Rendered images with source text
[Start of section]

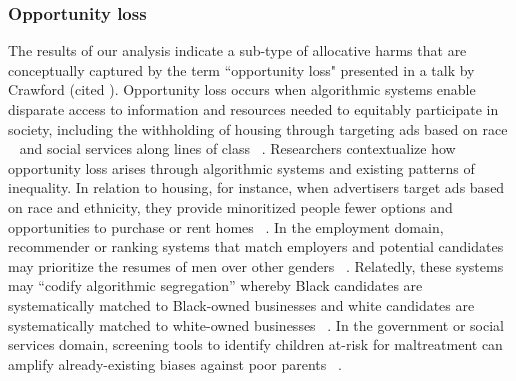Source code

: \subsubsection{Opportunity loss} The results of our analysis indicate a sub-type of allocative harms that are conceptually captured by the term ``opportunity loss" presented in a talk by Crawford (cited \cite[n.p.]{barocas-hardt-narayanan}). Opportunity loss occurs when algorithmic systems enable disparate access to information and resources needed to equitably participate in society, including the withholding of housing through targeting ads based on race ~\cite{Angwin_Parris_2016} and social services along lines of class ~\cite{Eubanks_2018}. Researchers contextualize how opportunity loss arises through algorithmic systems and existing patterns of inequality. In relation to housing, for instance, when advertisers target ads based on race and ethnicity, they provide minoritized people fewer options and opportunities to purchase or rent homes ~\cite{Angwin_Parris_2016}. In the employment domain, recommender or ranking systems that match employers and potential candidates may prioritize the resumes of men over other genders ~\cite{Singh_Joachims_2018, vanEs_2021}. Relatedly, these systems may “codify algorithmic segregation” whereby Black candidates are systematically matched to Black-owned businesses and white candidates are systematically matched to white-owned businesses ~\cite[p. 704]{Wu_Mitra_Ma_Diaz_Liu_2022}. In the government or social services domain, screening tools to identify children at-risk for maltreatment can amplify already-existing biases against poor parents ~\cite{Eubanks_2018, Wu_Mitra_Ma_Diaz_Liu_2022}.

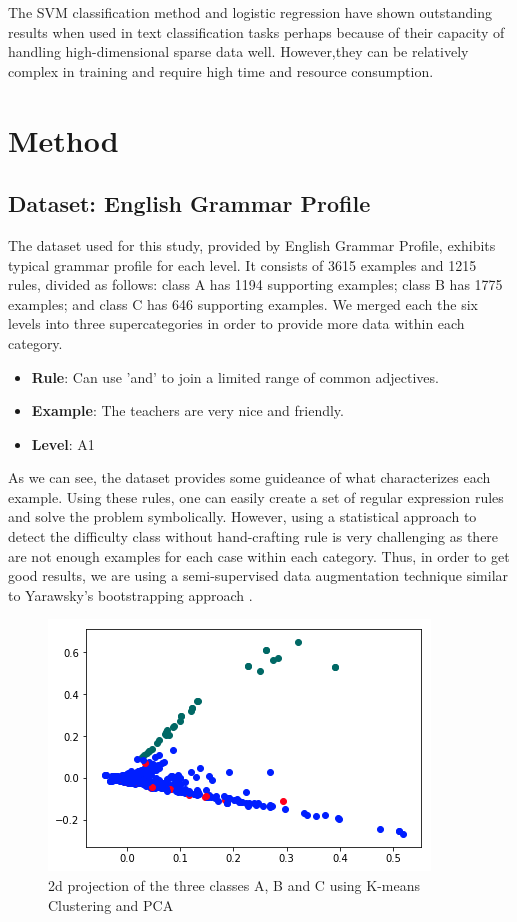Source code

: The SVM classification method and logistic regression have shown outstanding results when used in text classification tasks \citep{Yang1999ARO} \cite{brucher2002document} perhaps because of their capacity of handling high-dimensional sparse data well.  However,they can be relatively complex in training and require high time and resource consumption.



\section{Method}
\label{sec:logistic}

\subsection{Dataset: English Grammar Profile}
The dataset used for this study, provided by English Grammar Profile, exhibits typical grammar profile for each level. It consists of 3615 examples and 1215 rules, divided as follows: class A has 1194 supporting examples; class B has 1775 examples; and class C has 646 supporting examples. We merged each the six levels into three supercategories in order to provide more data within each category. 

\begin{itemize}
	\item \textbf{Rule}: Can use 'and' to join a limited range of common adjectives.
	\item \textbf{Example}: The teachers are very nice and friendly.
	\item \textbf{Level}: A1
\end{itemize}
As we can see, the dataset provides some guideance of what characterizes each example. Using these rules, one can easily create a set of regular expression rules and solve the problem symbolically. However, using a statistical approach to detect the difficulty class without hand-crafting rule is very challenging as there are not enough examples for each case within each category. Thus, in order to get good results, we are using a semi-supervised data augmentation technique similar to Yarawsky's bootstrapping approach \cite{yarowsky_unsupervised_1995}. 

\begin{figure}[t]
	\centering
    \includegraphics[width=.75\linewidth]{../Figures/pca_proj.png} 
	\caption{2d projection of the three classes A, B and C using K-means Clustering and PCA}
	\label{fig:cmdstudy}
\end{figure}

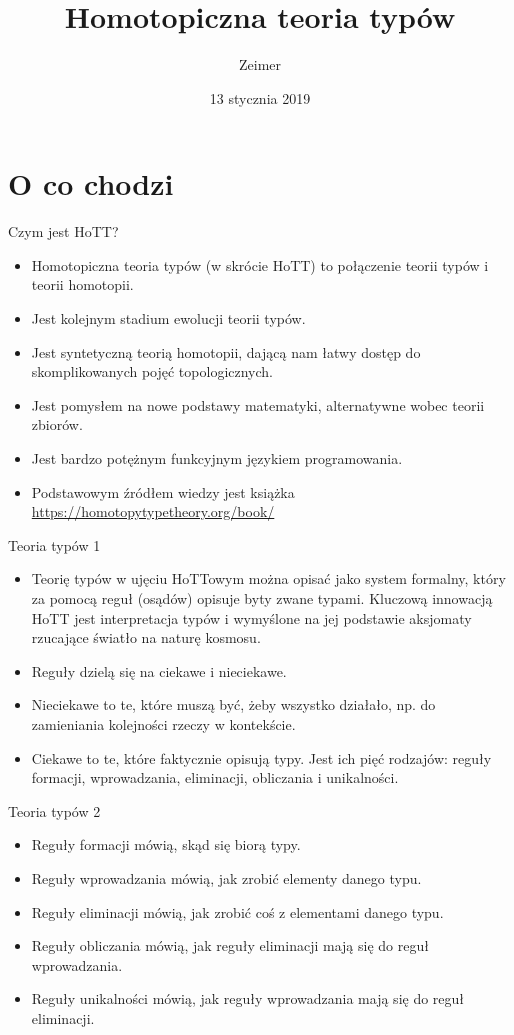 \documentclass{beamer}
\title{Homotopiczna teoria typów}
\author{Zeimer}
\date{13 stycznia 2019}
\begin{document}
\frame{\titlepage}

\frame{\tableofcontents}

\section{O co chodzi}

\begin{frame}{Czym jest HoTT?}
\begin{itemize}
	\item Homotopiczna teoria typów (w skrócie HoTT) to połączenie teorii typów i teorii homotopii.
	\item Jest kolejnym stadium ewolucji teorii typów.
	\item Jest syntetyczną teorią homotopii, dającą nam łatwy dostęp do skomplikowanych pojęć topologicznych.
	\item Jest pomysłem na nowe podstawy matematyki, alternatywne wobec teorii zbiorów.
	\item Jest bardzo potężnym funkcyjnym językiem programowania.
	\item Podstawowym źródłem wiedzy jest książka \url{https://homotopytypetheory.org/book/}
\end{itemize}
\end{frame}

\begin{frame}{Teoria typów 1}
\begin{itemize}
	\item Teorię typów w ujęciu HoTTowym można opisać jako system formalny, który za pomocą reguł (osądów) opisuje byty zwane typami. Kluczową innowacją HoTT jest interpretacja typów i wymyślone na jej podstawie aksjomaty rzucające światło na naturę kosmosu.
	\item Reguły dzielą się na ciekawe i nieciekawe.
	\item Nieciekawe to te, które muszą być, żeby wszystko działało, np. do zamieniania kolejności rzeczy w kontekście.
	\item Ciekawe to te, które faktycznie opisują typy. Jest ich pięć rodzajów: reguły formacji, wprowadzania, eliminacji, obliczania i unikalności.
\end{itemize}
\end{frame}

\begin{frame}{Teoria typów 2}
\begin{itemize}
	\item Reguły formacji mówią, skąd się biorą typy.
	\item Reguły wprowadzania mówią, jak zrobić elementy danego typu.
	\item Reguły eliminacji mówią, jak zrobić coś z elementami danego typu.
	\item Reguły obliczania mówią, jak reguły eliminacji mają się do reguł wprowadzania.
	\item Reguły unikalności mówią, jak reguły wprowadzania mają się do reguł eliminacji.
\end{itemize}
\end{frame}
\end{document}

[End of section]

WHAT NEEDS TO BE DONE =
The records above need to be copied exactly, with the pictures left out.

RESULT OF THIS TASK =
Source code

: \subsubsection{Opportunity loss} The results of our analysis indicate a sub-type of allocative harms that are conceptually captured by the term ``opportunity loss" presented in a talk by Crawford (cited \cite[n.p.]{barocas-hardt-narayanan}). Opportunity loss occurs when algorithmic systems enable disparate access to information and resources needed to equitably participate in society, including the withholding of housing through targeting ads based on race ~\cite{Angwin_Parris_2016} and social services along lines of class ~\cite{Eubanks_2018}. Researchers contextualize how opportunity loss arises through algorithmic systems and existing patterns of inequality. In relation to housing, for instance, when advertisers target ads based on race and ethnicity, they provide minoritized people fewer options and opportunities to purchase or rent homes ~\cite{Angwin_Parris_2016}. In the employment domain, recommender or ranking systems that match employers and potential candidates may prioritize the resumes of men over other genders ~\cite{Singh_Joachims_2018, vanEs_2021}. Relatedly, these systems may “codify algorithmic segregation” whereby Black candidates are systematically matched to Black-owned businesses and white candidates are systematically matched to white-owned businesses ~\cite[p. 704]{Wu_Mitra_Ma_Diaz_Liu_2022}. In the government or social services domain, screening tools to identify children at-risk for maltreatment can amplify already-existing biases against poor parents ~\cite{Eubanks_2018, Wu_Mitra_Ma_Diaz_Liu_2022}.

Source code

: The SVM classification method and logistic regression have shown outstanding results when used in text classification tasks \citep{Yang1999ARO} \cite{brucher2002document} perhaps because of their capacity of handling high-dimensional sparse data well.  However,they can be relatively complex in training and require high time and resource consumption.



\section{Method}
\label{sec:logistic}

\subsection{Dataset: English Grammar Profile}
The dataset used for this study, provided by English Grammar Profile, exhibits typical grammar profile for each level. It consists of 3615 examples and 1215 rules, divided as follows: class A has 1194 supporting examples; class B has 1775 examples; and class C has 646 supporting examples. We merged each the six levels into three supercategories in order to provide more data within each category. 

\begin{itemize}
	\item \textbf{Rule}: Can use 'and' to join a limited range of common adjectives.
	\item \textbf{Example}: The teachers are very nice and friendly.
	\item \textbf{Level}: A1
\end{itemize}
As we can see, the dataset provides some guideance of what characterizes each example. Using these rules, one can easily create a set of regular expression rules and solve the problem symbolically. However, using a statistical approach to detect the difficulty class without hand-crafting rule is very challenging as there are not enough examples for each case within each category. Thus, in order to get good results, we are using a semi-supervised data augmentation technique similar to Yarawsky's bootstrapping approach \cite{yarowsky_unsupervised_1995}. 

\begin{figure}[t]
	\centering
    \includegraphics[width=.75\linewidth]{../Figures/pca_proj.png} 
	\caption{2d projection of the three classes A, B and C using K-means Clustering and PCA}
	\label{fig:cmdstudy}
\end{figure}

 \documentclass{beamer}
\title{Homotopiczna teoria typów}
\author{Zeimer}
\date{13 stycznia 2019}
\begin{document}
\frame{\titlepage}

\frame{\tableofcontents}

\section{O co chodzi}

\begin{frame}{Czym jest HoTT?}
\begin{itemize}
	\item Homotopiczna teoria typów (w skrócie HoTT) to połączenie teorii typów i teorii homotopii.
	\item Jest kolejnym stadium ewolucji teorii typów.
	\item Jest syntetyczną teorią homotopii, dającą nam łatwy dostęp do skomplikowanych pojęć topologicznych.
	\item Jest pomysłem na nowe podstawy matematyki, alternatywne wobec teorii zbiorów.
	\item Jest bardzo potężnym funkcyjnym językiem programowania.
	\item Podstawowym źródłem wiedzy jest książka \url{https://homotopytypetheory.org/book/}
\end{itemize}
\end{frame}

\begin{frame}{Teoria typów 1}
\begin{itemize}
	\item Teorię typów w ujęciu HoTTowym można opisać jako system formalny, który za pomocą reguł (osądów) opisuje byty zwane typami. Kluczową innowacją HoTT jest interpretacja typów i wymyślone na jej podstawie aksjomaty rzucające światło na naturę kosmosu.
	\item Reguły dzielą się na ciekawe i nieciekawe.
	\item Nieciekawe to te, które muszą być, żeby wszystko działało, np. do zamieniania kolejności rzeczy w kontekście.
	\item Ciekawe to te, które faktycznie opisują typy. Jest ich pięć rodzajów: reguły formacji, wprowadzania, eliminacji, obliczania i unikalności.
\end{itemize}
\end{frame}

\begin{frame}{Teoria typów 2}
\begin{itemize}
	\item Reguły formacji mówią, skąd się biorą typy.
	\item Reguły wprowadzania mówią, jak zrobić elementy danego typu.
	\item Reguły eliminacji mówią, jak zrobić coś z elementami danego typu.
	\item Reguły obliczania mówią, jak reguły eliminacji mają się do reguł wprowadzania.
	\item Reguły unikalności mówią, jak reguły wprowadzania mają się do reguł eliminacji.
\end{itemize}
\end{frame}
\end{document}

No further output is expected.